Of course I googled her symptoms and ME came up. Read all I could find over the weekend. Monday morning it was confirmed that Wylie had ME. The internal specialist suggested we test for Addisons Disease and Myasthenia Gravis. We did. Wylie tested positive for the MG. We started to treat her MG with medicine. She continued to regurgitate and lose weight quickly. We had a feeding tube placed. The regurgitating stopped, however she became weaker and weaker. Her MG medicine was increased. I had no idea that she had aspiration pneumonia and was getting too much medication at the time until one day she was so weak that I took her in to the emergency vet. AP they said and she was admitted. Two days later she was paralyzed. I transferred her to a hospital with a neurologist so he could treat her MG. He had her walking in 24 hours. She ended up staying in ICU for 13 days due to AP and MG issues. She came home skin and bones.

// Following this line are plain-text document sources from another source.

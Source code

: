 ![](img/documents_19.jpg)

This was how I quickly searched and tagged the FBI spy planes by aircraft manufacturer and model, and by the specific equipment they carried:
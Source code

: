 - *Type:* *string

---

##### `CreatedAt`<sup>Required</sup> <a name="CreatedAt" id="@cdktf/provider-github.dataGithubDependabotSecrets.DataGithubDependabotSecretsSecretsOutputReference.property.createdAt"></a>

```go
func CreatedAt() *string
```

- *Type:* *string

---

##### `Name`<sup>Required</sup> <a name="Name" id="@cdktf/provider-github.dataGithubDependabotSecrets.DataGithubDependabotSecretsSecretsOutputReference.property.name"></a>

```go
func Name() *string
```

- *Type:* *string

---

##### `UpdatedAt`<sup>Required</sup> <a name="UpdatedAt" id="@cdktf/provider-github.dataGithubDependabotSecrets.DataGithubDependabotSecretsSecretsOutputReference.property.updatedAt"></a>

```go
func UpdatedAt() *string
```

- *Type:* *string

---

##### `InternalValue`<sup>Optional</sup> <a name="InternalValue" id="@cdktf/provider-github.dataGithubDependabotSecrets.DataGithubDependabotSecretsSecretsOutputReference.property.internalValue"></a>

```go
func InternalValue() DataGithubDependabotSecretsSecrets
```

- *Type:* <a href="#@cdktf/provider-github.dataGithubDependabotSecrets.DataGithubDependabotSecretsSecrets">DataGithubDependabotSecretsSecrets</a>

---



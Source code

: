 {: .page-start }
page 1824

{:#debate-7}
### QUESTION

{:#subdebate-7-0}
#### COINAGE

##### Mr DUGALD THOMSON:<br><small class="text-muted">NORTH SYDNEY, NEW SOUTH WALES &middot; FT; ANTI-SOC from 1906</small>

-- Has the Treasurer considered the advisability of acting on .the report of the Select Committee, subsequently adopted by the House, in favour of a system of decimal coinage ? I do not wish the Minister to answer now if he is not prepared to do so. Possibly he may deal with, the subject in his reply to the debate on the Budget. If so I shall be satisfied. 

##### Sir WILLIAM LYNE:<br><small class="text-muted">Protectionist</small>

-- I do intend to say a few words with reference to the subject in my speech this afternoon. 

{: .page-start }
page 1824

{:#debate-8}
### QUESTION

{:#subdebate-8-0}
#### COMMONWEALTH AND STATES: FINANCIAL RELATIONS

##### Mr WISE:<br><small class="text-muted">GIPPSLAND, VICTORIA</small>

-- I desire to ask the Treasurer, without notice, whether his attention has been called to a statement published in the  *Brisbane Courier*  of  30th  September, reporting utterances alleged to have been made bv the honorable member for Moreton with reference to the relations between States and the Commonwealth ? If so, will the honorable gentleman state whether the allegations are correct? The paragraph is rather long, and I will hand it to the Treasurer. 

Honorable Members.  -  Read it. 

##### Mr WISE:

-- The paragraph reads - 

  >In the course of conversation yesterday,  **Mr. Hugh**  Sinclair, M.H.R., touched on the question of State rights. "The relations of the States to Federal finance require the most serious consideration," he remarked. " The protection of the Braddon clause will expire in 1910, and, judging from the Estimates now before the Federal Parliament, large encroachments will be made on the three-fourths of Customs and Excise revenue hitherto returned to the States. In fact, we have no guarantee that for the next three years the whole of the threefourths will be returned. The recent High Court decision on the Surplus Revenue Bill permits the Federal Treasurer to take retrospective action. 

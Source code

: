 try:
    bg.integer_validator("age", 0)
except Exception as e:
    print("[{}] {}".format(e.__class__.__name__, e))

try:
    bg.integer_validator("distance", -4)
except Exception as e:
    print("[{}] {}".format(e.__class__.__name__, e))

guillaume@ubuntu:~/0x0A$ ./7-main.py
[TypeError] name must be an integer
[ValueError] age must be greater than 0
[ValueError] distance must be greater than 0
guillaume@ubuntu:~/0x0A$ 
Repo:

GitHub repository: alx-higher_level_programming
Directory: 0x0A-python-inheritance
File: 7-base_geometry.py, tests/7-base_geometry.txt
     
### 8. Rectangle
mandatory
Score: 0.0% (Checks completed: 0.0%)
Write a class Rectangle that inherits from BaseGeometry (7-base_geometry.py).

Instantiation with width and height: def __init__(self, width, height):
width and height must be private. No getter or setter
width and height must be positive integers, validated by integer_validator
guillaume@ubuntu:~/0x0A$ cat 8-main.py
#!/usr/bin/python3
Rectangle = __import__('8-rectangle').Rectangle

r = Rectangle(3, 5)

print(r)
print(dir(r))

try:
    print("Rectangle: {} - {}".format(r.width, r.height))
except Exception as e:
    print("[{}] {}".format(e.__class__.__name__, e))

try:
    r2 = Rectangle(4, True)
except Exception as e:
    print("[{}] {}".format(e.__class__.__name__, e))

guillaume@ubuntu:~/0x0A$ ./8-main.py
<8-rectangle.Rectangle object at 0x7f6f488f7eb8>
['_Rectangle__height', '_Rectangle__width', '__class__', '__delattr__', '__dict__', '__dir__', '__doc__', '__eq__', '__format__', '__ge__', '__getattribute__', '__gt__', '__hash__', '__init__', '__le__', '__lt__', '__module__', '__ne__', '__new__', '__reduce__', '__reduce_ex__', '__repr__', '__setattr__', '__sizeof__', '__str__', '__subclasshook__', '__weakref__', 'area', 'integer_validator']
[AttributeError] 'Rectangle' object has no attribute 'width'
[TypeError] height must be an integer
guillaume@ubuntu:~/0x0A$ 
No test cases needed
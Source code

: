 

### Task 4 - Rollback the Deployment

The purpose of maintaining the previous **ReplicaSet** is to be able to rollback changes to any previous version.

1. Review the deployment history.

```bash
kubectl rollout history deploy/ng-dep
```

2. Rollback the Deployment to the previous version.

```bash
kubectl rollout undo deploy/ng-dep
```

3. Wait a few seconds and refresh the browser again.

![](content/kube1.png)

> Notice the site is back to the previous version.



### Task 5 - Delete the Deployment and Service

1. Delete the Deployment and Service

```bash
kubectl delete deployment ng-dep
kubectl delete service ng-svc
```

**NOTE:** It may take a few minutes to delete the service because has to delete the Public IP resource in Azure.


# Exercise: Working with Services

Two years later her MG is in remission. She eats and drinks without elevation and no longer uses her feeding tube. Today she is a happy, sassy and spunky 13 year old.

-Susan Pollich

Sara’s Story

steveWe wanted a German Shepherd to walk with my wife so she would feel safe and we wanted a rescue since we have 3 rescue dogs. A pug, Pekingese, and later we got a lab mix from our daughter because she moved to Colorado and could not take her. My wife saw Sara online as a dog that needed rescue in Highland Village Texas animal shelter. We drove 50 miles to go see her and it was love at first sight. The worker at the shelter called her Sara and said they picked her up wandering the streets scared. We adopted her and brought her home. For a year we had no problems but noticed something odd, she would burp. We thought it was funny and she had gas. Then it turned into a nightmare. Sara started to regurgitate her food every time she ate. We took her to the Vet and he gave her some medicine for her stomach but that did not work. He then suggested X-rays and blood test to see what was going on. He called and said we needed to come in for a consultation. I knew that was bad news. He told us Sara had Mega-E and her Liver was smaller than normal and not functioning normally. He told us to feed her small meals and gave her medicine. My wife blended up her food and we made small meals. It did not work, Sara continued to regurgitate. We took her to the vet she had lost 10 pounds. He told us it might be more humane to put her down. Me and my wife were just about to do that then we saw a post about Maxx on the German shepherd community group and he had Mega E. We felt so relieved that we were not the only owners that had to deal with this. We reached out to Kristy and she replied back. She has been a blessing from God. She directed us to support groups, told us to try the neck pillow, and told us about the Bailey chair. I’m retired so we live on a fixed income and we owe a lot of Vet bills and I could not afford a Bailey chair. Thanks to Kristy’s foundation, she was able to get Sara a Bailey chair. Sara has already showed improvement. She is eating good and not regurgitating. Her weight is coming up and I can feel she is filling out. She wears her pillow nearly all the time except to go out and play. We are so thankful to Kristy and Maxx for all their help and support. God bless them both and please donate to this worthy cause. There are more dogs that need your help and there is hope.